[The task] In the records below, find the line with "- Update [Details](#update-course-assignment-)" and the line with "- Create [Details](#create-exam-)". Print both exactly, along with every line between them, and no other line.
Start of Supplied data
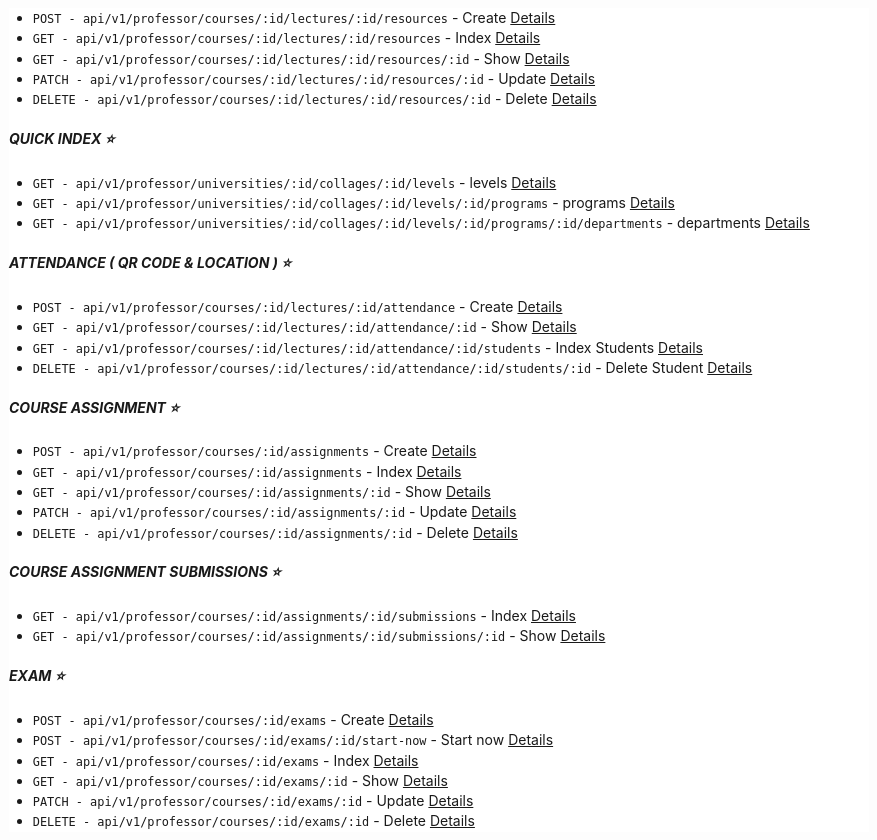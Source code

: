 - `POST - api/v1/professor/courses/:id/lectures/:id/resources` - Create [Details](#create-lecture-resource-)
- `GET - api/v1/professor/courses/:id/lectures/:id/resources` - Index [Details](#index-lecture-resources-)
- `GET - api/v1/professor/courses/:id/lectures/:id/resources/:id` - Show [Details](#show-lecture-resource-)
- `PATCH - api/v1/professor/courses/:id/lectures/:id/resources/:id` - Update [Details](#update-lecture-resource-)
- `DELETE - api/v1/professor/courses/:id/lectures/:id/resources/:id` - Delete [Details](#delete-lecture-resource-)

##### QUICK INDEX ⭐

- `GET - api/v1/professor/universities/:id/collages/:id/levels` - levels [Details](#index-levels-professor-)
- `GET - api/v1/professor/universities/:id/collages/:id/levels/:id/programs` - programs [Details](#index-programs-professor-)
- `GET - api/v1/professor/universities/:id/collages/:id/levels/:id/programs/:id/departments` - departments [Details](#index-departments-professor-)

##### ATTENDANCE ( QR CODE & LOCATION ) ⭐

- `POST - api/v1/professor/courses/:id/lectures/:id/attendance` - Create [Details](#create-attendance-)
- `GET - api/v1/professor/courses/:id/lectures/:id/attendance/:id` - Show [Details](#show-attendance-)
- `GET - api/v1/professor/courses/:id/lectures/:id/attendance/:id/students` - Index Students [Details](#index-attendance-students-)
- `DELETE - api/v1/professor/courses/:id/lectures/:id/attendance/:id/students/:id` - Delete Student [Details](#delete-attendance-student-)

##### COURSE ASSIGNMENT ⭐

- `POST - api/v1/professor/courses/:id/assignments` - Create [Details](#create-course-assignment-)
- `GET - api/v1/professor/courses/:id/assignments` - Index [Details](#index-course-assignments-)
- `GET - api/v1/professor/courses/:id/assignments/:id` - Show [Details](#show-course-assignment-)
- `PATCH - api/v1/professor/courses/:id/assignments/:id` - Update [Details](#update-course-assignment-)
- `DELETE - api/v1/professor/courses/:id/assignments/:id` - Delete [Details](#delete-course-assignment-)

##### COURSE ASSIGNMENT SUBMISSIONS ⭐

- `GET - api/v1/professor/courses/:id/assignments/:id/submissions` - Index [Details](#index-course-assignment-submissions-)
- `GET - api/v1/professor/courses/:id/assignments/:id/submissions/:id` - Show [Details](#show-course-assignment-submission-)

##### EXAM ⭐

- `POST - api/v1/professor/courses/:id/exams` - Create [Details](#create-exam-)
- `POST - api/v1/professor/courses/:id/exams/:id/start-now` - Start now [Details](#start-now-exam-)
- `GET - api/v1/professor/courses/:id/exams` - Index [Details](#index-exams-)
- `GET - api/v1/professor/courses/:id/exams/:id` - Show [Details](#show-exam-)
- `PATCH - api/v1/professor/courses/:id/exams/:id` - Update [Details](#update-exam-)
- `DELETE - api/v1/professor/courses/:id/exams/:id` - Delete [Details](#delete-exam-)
End of Supplied data
[Expected answer]
- `PATCH - api/v1/professor/courses/:id/assignments/:id` - Update [Details](#update-course-assignment-)
- `DELETE - api/v1/professor/courses/:id/assignments/:id` - Delete [Details](#delete-course-assignment-)

##### COURSE ASSIGNMENT SUBMISSIONS ⭐

- `GET - api/v1/professor/courses/:id/assignments/:id/submissions` - Index [Details](#index-course-assignment-submissions-)
- `GET - api/v1/professor/courses/:id/assignments/:id/submissions/:id` - Show [Details](#show-course-assignment-submission-)

##### EXAM ⭐

- `POST - api/v1/professor/courses/:id/exams` - Create [Details](#create-exam-)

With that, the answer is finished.